In one of the few studies applying an automated non-targeted method in environmental matrices, Mehra et al. (2021) used this approach for LC-Orbitrap MS data to characterize the SOA from the low-NOx oxidation of 1-methylnaphthalene, propylbenzene, and 1,3,5-trimethylbenzene in laboratory measurements, alongside characterizing the SOA from filters collected in an urban area. The aim is to study the anthropogenic and biogenic contributions to organic aerosol. This study also compared the result with an online technique using a time-of-fight chemical ionization mass spectrometer with an iodide ionization system (I-CIMS), which showed good agreement between observations for online I-CIMS results and results of offline LC-Orbitrap MS in negative ionization mode. Wang et al. (2021) also used a non-targeted method for LC-Orbitrap MS data to characterize particulate products on filters collected from three cities located in northeastern, eastern, and southeastern China, namely Changchun, Shanghai, and Guangzhou. This study suggested that anthropogenic emissions are the dominate source of urban organic aerosol in all three cities. Also, they found that samples from Shanghai and Guangzhou shared considerable chemical similarity but significantly differed from Changchun. In our present study, for the first time, we will apply this automated non-targeted screening tool for the compositional analysis of SOA generated in an aerosol chamber from single and mixed precursor experiments.

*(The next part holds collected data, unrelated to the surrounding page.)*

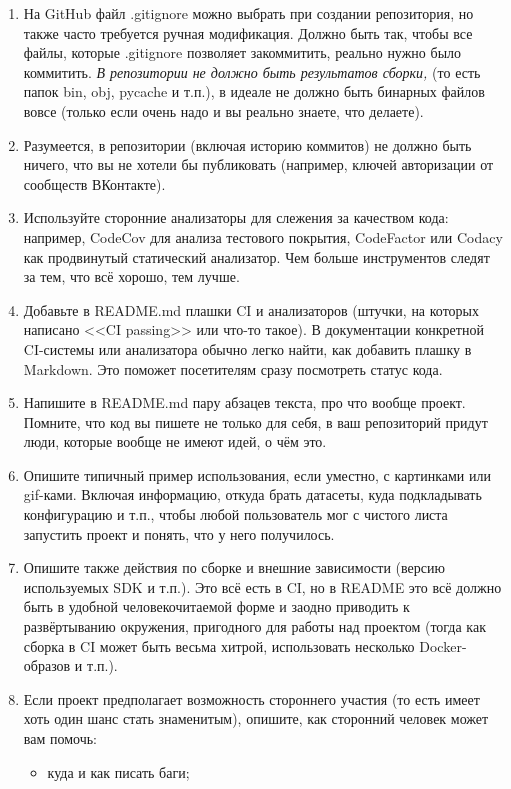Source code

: \documentclass[a5paper]{article}
\begin{document}
\begin{enumerate}
\begin{itemize}
    \end{itemize}
    \item На GitHub файл .gitignore можно выбрать при создании репозитория, но также часто требуется ручная модификация. Должно быть так, чтобы все файлы, которые .gitignore позволяет закоммитить, реально нужно было коммитить. \emph{В репозитории не должно быть результатов сборки,} (то есть папок bin, obj, pycache и т.п.), в идеале не должно быть бинарных файлов вовсе (только если очень надо и вы реально знаете, что делаете).
    \item Разумеется, в репозитории (включая историю коммитов) не должно быть ничего, что вы не хотели бы публиковать (например, ключей авторизации от сообществ ВКонтакте).
    \item Используйте сторонние анализаторы для слежения за качеством кода: например, CodeCov для анализа тестового покрытия, CodeFactor или Codacy как продвинутый статический анализатор. Чем больше инструментов следят за тем, что всё хорошо, тем лучше.
    \item Добавьте в README.md плашки CI и анализаторов (штучки, на которых написано <<CI passing>> или что-то такое). В документации конкретной CI-системы или анализатора обычно легко найти, как добавить плашку в Markdown. Это поможет посетителям сразу посмотреть статус кода.
    \item Напишите в README.md пару абзацев текста, про что вообще проект. Помните, что код вы пишете не только для себя, в ваш репозиторий придут люди, которые вообще не имеют идей, о чём это.
    \item Опишите типичный пример использования, если уместно, с картинками или gif-ками. Включая информацию, откуда брать датасеты, куда подкладывать конфигурацию и т.п., чтобы любой пользователь мог с чистого листа запустить проект и понять, что у него получилось.
    \item Опишите также действия по сборке и внешние зависимости (версию используемых SDK и т.п.). Это всё есть в CI, но в README это всё должно быть в удобной человекочитаемой форме и заодно приводить к развёртыванию окружения, пригодного для работы над проектом (тогда как сборка в CI может быть весьма хитрой, использовать несколько Docker-образов и т.п.).
    \item Если проект предполагает возможность стороннего участия (то есть имеет хоть один шанс стать знаменитым), опишите, как сторонний человек может вам помочь:
    \begin{itemize}
        \item куда и как писать баги;

\end{itemize}
\end{enumerate}
\end{document}
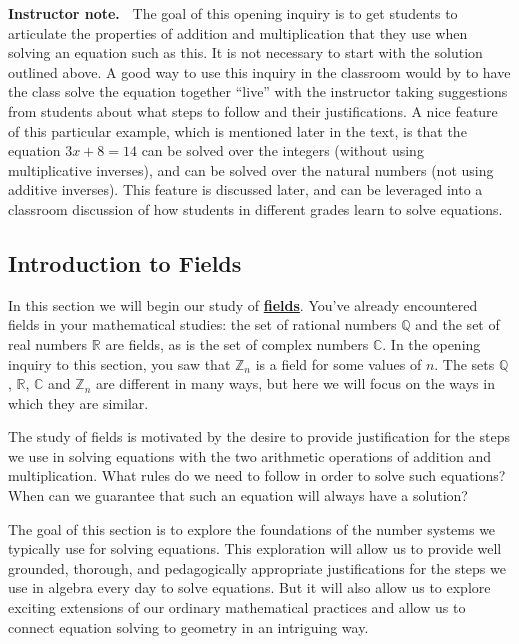 \documentclass[11pt]{article}
\newenvironment{bignote}[1][Instructor note]%
	{\begin{mdframed}\raggedright{\bf #1.~}}
	{\end{mdframed}}
\renewcommand\emph[1]{\underline{\bf{#1}}} %
\theoremstyle{definition}
\begin{document}
\begin{bignote}
The goal of this opening inquiry is to get students to articulate the properties of addition and multiplication that they use when solving an equation such as this. It is not necessary to start with the
solution outlined above. A good way to use this inquiry in the classroom would by to have the class solve the equation together ``live'' with the instructor taking suggestions from students about what steps
to follow and their justifications. A nice feature of this particular example, which is mentioned later in the text, is that the equation $3x+8=14$ can be solved over the integers (without using multiplicative
inverses), and can be solved over the natural numbers (not using additive inverses). This feature is discussed later, and can be leveraged into a classroom discussion of how students in different grades learn
to solve equations.
\end{bignote}


\subsection{Introduction to Fields}

In this section we will begin our study of \emph{fields}. You've already encountered fields in your mathematical studies: the set of rational numbers $\mathbb{Q}$ 
and the set of real numbers $\mathbb{R}$ are fields, as is the set of complex numbers $\mathbb{C}$. In the opening inquiry to this section, you saw that
$\mathbb{Z}_n$ is a field for some values of $n$. The sets $\mathbb{Q}$, $\mathbb{R}$, $\mathbb{C}$ and $\mathbb{Z}_n$ are 
different in many ways, but here we will focus on the ways in which they are similar. 

The study of fields is motivated by the desire to provide justification for the steps we use in solving equations with the two arithmetic operations of
addition and multiplication. What rules do we need to follow in order to solve such equations? When can we guarantee that such an equation will always 
have a solution?

The goal of this section is to explore the foundations of the number systems we typically use for solving equations. This exploration will allow us to provide 
well grounded, thorough, and pedagogically appropriate justifications for the steps we use in algebra every day to solve equations. But it will also allow 
us to explore exciting extensions of our ordinary mathematical practices and allow us to connect equation solving to geometry in an intriguing way.
\end{document}
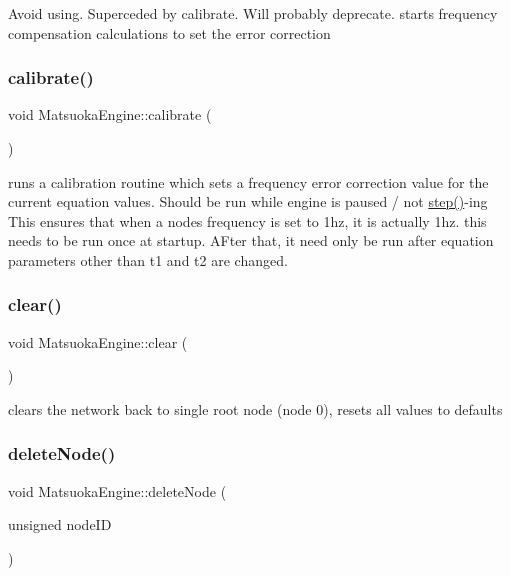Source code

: Avoid using. Superceded by calibrate. Will probably deprecate. starts frequency compensation calculations to set the error correction \mbox{\label{classMatsuokaEngine_a68d6295dfa0d28e3bc9d743e763d6ee9}} 
\subsubsection{\texorpdfstring{calibrate()}{calibrate()}}
{\footnotesize\ttfamily void Matsuoka\+Engine\+::calibrate (\begin{DoxyParamCaption}{ }\end{DoxyParamCaption})}

runs a calibration routine which sets a frequency error correction value for the current equation values. Should be run while engine is paused / not \mbox{\hyperlink{classMatsuokaEngine_a4fa468dc0814f1ad92594f7a4d5abd00}{step()}}-\/ing This ensures that when a node\textquotesingle{}s frequency is set to 1hz, it is actually 1hz. this needs to be run once at startup. A\+Fter that, it need only be run after equation parameters other than t1 and t2 are changed. \mbox{\label{classMatsuokaEngine_a3bf65a238e682b78fee81cd13b49174d}} 
\subsubsection{\texorpdfstring{clear()}{clear()}}
{\footnotesize\ttfamily void Matsuoka\+Engine\+::clear (\begin{DoxyParamCaption}{ }\end{DoxyParamCaption})}



clears the network back to single root node (node 0), resets all values to defaults 

\mbox{\label{classMatsuokaEngine_a475f866cfa6cf0e4249483a4ea2d5816}} 
\subsubsection{\texorpdfstring{delete\+Node()}{deleteNode()}}
{\footnotesize\ttfamily void Matsuoka\+Engine\+::delete\+Node (\begin{DoxyParamCaption}\item[{unsigned}]{node\+ID }\end{DoxyParamCaption})}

1.4 Summary of studies on similar SOA systems

There are numerous studies investigating SOA formation from the oxidation of biogenic VOCs, particularly for terpenoid compounds (Stroud et al., 2001; Surratt et al., 2006; Dommen et al., 2006; Carlton et al., 2009; Camredon et al., 2010; Surratt et al., 2010; Henry et al., 2012; Ahlberg et al., 2017; Hoffmann et al., 1997; Odum et al., 1996). Isoprene (C5H8) is the most abundant biogenic VOC emission, and α-pinene (C10H16) is one of the most abundant and widely studied biogenic monoterpenes (Hallquist et al., 2009). Whilst oxidation products from these two biogenic precursors are both considered to substantially contribute to the global SOA budget, there are marked differences in their SOA particle mass yield; α-pinene has a yield in the range of 17 % to 45 % (Mcvay et al., 2016; Ng et al., 2007; Eddingsaas et al., 2012), while isoprene has a much lower yield in the range of 0 % to 5 % (Dommen et al., 2006; Kroll et al., 2005a, 2006; Pandis et al., 1991; Carlton et al., 2009). The reason for the low isoprene SOA yield is in part a result of the high volatility of oxidation products. However, the yield of isoprene SOA is strongly acid-dependent and closely related to the particle-phase acidity due to the impact on the amount of heterogenous uptake, which is the reason for higher isoprene SOA mass concentration when increasing aerosol acidity (Surratt et al., 2007a). Xu et al. (2021) demonstrated that over 98 % of isoprene-oxidized organic molecules by mole were classified as semi-VOCs (SVOCs) and intermediate VOCs (IVOCs) with a volatility (log10C*, µ m−3) range of 0.5 to 5, while about 1.3 % of isoprene oxidation products were considered low VOCs (LVOCs). Conversely, the larger C10 monoterpene skeleton of α-pinene typically results in the formation of less volatile oxidation products. Lee et al. (2011) reported that the SOA from α-pinene ozonolysis required 80 C for complete volatilization, and the volatility of α-pinene SOA strongly depended on the VOC / NOx ratios, forming volatile nitrate-containing species under high-NOx conditions.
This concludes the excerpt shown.